The task: Going from the top of the data below, give again each line through the one containing "C80/LM & Packer19", both ends kept.

Dataset records:

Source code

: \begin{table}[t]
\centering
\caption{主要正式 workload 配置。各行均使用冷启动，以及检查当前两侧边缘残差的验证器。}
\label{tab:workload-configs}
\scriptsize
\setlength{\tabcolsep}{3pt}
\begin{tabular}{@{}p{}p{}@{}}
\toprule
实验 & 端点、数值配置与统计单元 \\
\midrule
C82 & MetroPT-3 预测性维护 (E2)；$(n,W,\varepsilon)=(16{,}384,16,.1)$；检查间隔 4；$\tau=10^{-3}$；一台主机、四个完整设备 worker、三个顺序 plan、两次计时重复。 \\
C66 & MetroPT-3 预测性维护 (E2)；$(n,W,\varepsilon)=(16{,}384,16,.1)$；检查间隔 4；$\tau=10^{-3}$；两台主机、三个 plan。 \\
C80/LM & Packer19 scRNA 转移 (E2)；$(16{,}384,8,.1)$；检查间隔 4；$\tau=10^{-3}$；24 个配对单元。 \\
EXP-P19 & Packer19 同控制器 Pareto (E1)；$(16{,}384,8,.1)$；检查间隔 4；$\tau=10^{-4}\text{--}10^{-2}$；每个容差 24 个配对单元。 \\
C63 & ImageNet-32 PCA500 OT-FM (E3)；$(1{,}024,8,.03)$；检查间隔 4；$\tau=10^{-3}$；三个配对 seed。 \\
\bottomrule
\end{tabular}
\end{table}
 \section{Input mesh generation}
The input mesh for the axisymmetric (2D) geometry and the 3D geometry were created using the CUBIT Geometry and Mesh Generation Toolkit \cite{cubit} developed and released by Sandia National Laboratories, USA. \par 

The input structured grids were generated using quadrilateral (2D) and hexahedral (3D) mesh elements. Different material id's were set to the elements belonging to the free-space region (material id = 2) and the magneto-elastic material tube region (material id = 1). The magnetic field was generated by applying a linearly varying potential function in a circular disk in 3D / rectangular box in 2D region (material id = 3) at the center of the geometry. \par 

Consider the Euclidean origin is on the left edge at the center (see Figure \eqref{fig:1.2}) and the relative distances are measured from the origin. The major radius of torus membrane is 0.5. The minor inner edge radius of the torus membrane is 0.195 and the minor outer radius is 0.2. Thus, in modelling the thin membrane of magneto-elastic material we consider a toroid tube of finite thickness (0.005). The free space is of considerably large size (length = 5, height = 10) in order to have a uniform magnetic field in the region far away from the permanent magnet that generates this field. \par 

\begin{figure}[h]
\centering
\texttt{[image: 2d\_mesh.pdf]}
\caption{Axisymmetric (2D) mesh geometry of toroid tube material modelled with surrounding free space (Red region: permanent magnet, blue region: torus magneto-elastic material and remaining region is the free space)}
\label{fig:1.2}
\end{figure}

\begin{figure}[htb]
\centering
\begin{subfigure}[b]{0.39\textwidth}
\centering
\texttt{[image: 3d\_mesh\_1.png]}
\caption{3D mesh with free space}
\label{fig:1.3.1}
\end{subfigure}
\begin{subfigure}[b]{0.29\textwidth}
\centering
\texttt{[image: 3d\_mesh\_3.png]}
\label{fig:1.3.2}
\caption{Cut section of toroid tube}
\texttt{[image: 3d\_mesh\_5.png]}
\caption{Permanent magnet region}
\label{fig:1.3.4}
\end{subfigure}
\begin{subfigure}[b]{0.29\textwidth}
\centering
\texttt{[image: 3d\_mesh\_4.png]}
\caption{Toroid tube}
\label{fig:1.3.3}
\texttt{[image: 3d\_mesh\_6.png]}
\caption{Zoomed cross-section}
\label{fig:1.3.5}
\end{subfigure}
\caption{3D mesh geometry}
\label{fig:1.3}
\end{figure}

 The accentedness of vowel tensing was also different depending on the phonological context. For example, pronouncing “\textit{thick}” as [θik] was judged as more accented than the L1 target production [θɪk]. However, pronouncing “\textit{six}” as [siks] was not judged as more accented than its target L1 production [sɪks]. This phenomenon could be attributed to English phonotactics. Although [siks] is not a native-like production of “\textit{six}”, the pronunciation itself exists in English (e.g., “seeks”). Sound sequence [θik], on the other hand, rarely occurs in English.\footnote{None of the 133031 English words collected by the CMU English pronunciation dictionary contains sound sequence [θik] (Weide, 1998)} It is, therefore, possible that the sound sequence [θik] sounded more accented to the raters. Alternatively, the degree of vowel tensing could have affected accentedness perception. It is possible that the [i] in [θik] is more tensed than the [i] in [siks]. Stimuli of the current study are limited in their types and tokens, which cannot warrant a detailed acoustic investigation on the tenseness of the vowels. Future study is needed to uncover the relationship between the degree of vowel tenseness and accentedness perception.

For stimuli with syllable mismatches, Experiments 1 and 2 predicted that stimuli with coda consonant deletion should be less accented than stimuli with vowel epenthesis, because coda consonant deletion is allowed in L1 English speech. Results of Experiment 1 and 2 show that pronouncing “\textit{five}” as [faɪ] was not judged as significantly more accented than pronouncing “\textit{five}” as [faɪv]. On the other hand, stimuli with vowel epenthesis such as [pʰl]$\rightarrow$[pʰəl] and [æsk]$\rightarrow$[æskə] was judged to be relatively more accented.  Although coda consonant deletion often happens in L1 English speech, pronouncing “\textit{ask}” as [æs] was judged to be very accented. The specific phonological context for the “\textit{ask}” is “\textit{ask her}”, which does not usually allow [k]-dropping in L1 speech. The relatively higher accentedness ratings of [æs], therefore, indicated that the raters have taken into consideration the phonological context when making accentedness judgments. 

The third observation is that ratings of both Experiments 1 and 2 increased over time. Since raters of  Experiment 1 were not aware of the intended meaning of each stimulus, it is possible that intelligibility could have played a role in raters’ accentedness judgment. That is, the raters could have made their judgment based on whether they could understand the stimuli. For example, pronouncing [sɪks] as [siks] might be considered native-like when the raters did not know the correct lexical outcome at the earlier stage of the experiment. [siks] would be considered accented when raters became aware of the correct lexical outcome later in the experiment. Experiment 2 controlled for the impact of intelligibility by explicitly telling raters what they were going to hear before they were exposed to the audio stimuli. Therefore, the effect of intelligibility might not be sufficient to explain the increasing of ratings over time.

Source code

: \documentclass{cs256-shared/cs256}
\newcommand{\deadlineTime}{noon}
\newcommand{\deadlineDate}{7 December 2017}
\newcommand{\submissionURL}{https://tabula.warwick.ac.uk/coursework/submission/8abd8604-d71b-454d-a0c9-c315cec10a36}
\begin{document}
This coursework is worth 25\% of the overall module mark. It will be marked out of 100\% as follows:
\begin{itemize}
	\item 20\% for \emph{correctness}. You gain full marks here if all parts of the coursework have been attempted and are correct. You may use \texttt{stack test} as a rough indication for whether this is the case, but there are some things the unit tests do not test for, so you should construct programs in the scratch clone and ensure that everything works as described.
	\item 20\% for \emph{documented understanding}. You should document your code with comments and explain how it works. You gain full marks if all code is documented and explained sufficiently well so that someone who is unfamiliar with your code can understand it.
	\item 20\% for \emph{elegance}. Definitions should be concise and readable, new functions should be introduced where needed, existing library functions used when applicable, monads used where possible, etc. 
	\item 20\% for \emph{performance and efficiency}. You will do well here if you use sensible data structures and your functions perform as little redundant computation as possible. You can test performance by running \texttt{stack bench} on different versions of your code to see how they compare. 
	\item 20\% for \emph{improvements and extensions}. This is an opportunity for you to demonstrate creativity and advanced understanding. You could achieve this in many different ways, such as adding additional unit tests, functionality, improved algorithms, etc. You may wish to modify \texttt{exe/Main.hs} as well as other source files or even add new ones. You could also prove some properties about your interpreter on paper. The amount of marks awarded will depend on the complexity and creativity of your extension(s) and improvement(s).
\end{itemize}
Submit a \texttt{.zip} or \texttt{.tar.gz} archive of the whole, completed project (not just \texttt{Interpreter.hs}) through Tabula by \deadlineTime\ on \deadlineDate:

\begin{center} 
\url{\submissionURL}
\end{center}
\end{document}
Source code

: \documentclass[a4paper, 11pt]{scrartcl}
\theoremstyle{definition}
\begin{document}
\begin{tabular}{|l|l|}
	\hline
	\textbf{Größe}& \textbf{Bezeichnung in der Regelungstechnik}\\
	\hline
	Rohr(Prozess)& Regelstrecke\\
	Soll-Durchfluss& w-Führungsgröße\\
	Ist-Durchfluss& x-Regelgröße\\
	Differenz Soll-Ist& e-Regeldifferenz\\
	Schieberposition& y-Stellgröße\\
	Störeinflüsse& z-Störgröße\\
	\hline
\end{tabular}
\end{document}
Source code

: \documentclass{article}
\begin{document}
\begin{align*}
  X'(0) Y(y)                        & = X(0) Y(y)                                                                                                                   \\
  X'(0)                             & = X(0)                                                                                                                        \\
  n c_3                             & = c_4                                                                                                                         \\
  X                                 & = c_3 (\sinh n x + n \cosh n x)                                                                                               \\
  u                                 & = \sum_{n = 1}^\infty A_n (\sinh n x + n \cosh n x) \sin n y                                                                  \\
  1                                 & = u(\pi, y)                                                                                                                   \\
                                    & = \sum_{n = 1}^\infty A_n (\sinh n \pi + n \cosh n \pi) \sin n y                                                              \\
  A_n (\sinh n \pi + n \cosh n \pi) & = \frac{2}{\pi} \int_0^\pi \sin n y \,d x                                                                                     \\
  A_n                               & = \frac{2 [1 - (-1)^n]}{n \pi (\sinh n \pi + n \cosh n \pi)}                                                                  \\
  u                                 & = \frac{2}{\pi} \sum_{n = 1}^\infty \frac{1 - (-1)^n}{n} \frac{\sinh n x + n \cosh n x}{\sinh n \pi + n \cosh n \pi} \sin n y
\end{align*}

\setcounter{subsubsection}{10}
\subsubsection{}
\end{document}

Completed task:
Source code

: \begin{table}[t]
\centering
\caption{主要正式 workload 配置。各行均使用冷启动，以及检查当前两侧边缘残差的验证器。}
\label{tab:workload-configs}
\scriptsize
\setlength{\tabcolsep}{3pt}
\begin{tabular}{@{}p{}p{}@{}}
\toprule
实验 & 端点、数值配置与统计单元 \\
\midrule
C82 & MetroPT-3 预测性维护 (E2)；$(n,W,\varepsilon)=(16{,}384,16,.1)$；检查间隔 4；$\tau=10^{-3}$；一台主机、四个完整设备 worker、三个顺序 plan、两次计时重复。 \\
C66 & MetroPT-3 预测性维护 (E2)；$(n,W,\varepsilon)=(16{,}384,16,.1)$；检查间隔 4；$\tau=10^{-3}$；两台主机、三个 plan。 \\
C80/LM & Packer19 scRNA 转移 (E2)；$(16{,}384,8,.1)$；检查间隔 4；$\tau=10^{-3}$；24 个配对单元。 \\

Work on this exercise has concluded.